Domtar (TSX:UFS) beat expectations even though net income decreased dramatically from a year ago to US$27 million.
The company, which reports in U.S. dollars, earned 82 cents per share for the period ended Sept. 30, compared with US$66 million, or $1.84 per share, in the third quarter of 2012.
Excluding one-time items such as a loss on the sale of a business, adjusted earnings were US$41 million or $1.25 per share, a penny better than estimates, but down from US$67 million or $1.87 per share in the prior year.
Revenues decreased slightly to US$1.375 billion from $1.39 billion a year ago.
The personal care business earned US$22 million in pre-tax operating income (EBITDA) on US$175 million of revenues in the third quarter, including the contribution from its latest acquisition. Over nine months, the division has earned US$59 million in EBITDA on US$394 million of revenues.
Williams said the company is on track to deliver US$200 million in EBITDA by 2017 from the personal care assets it currently owns. However, Domtar is hoping acquisitions in the Americas and Europe will allow it to boost that contribution to between US$300 million and US$500 million.
Domtar hasn't confirmed published reports that it has bid for Spain's top diaper maker, Indas, from Spanish buyout firms Portobello and Santander's Vista Capital. The firms bought Indas in 2007 for about 350 million euros.
Williams told analysts that Domtar anticipates improving margins by spending money to re-engineer its product range and increase volumes in Europe by expanding its retail business.
"Certainly we are now knocking on the doors of major retailers who have a pan-European footprint. I think that's kind of where we have been looking at this point."
Since entering the adult incontinence business in 2011 with the acquisition of Attends HealthCare, Domtar has added the European Attends business and U.S.-based EAM Corp., which develops and supplies the core material used in feminine hygiene products, baby diapers and puppy pads.

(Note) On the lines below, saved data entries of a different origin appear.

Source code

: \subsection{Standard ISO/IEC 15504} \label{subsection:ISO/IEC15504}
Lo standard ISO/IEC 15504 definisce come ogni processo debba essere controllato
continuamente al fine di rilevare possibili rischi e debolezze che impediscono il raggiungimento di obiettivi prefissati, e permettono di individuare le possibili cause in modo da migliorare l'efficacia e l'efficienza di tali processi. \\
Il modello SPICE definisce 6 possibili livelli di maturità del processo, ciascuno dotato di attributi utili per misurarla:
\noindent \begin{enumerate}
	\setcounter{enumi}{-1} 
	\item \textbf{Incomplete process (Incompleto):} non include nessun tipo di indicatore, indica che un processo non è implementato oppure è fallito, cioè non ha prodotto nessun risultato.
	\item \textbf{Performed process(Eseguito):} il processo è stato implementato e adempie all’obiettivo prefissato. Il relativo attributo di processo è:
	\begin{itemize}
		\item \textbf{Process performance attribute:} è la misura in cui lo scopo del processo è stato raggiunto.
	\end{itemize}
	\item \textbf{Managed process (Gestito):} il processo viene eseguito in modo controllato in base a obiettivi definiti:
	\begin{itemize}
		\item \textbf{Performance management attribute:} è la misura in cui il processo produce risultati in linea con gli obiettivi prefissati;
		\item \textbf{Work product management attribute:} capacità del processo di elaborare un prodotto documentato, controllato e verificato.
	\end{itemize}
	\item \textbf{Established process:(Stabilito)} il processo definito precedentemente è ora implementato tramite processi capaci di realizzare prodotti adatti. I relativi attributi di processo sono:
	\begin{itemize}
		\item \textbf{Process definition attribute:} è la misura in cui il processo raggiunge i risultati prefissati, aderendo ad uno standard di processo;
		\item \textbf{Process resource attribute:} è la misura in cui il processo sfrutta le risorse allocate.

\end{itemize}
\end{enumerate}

Domtar is increasing its personal care business and converting some facilities to make fluff as it diversifies from traditional pulp and paper manufacturing that has been suffering amid decreasing annual demand. For example, demand for copier paper is down 2.9 per cent this year.
The global incontinence business is forecasted to grow by five to seven per cent annually from its base of nearly US$9 billion. In particular, demand for the adult products is growing in pockets of the U.S. southeast which have large populations of seniors.
Paul Quinn of RBC Capital Markets said the company is making the right choices by focusing on growing the personal care business instead of expansions into other lines such as tissue.
"They're cautious, they're a smart team," he said in an interview from Vancouver. "They've done well with the things that they've done, measured steps and kept their promises."
The analyst said many of the potential acquisition targets are privately held companies that can diversify Domtar's geographic footprint and derive cost savings by adding production lines into existing facilities.
Quinn added that Domtar has been able to increase paper prices following International Paper's decision to close an Alabama mill that produces 765,000 tons of uncoated freesheet.
Domtar said its pulp business should also benefit from accelerating momentum in global demand, notably in China.
On the Toronto Stock Exchange, Domtar's shares hit a 52-week high in intraday trading, gaining $1.78 to C$90.66 by early afternoon.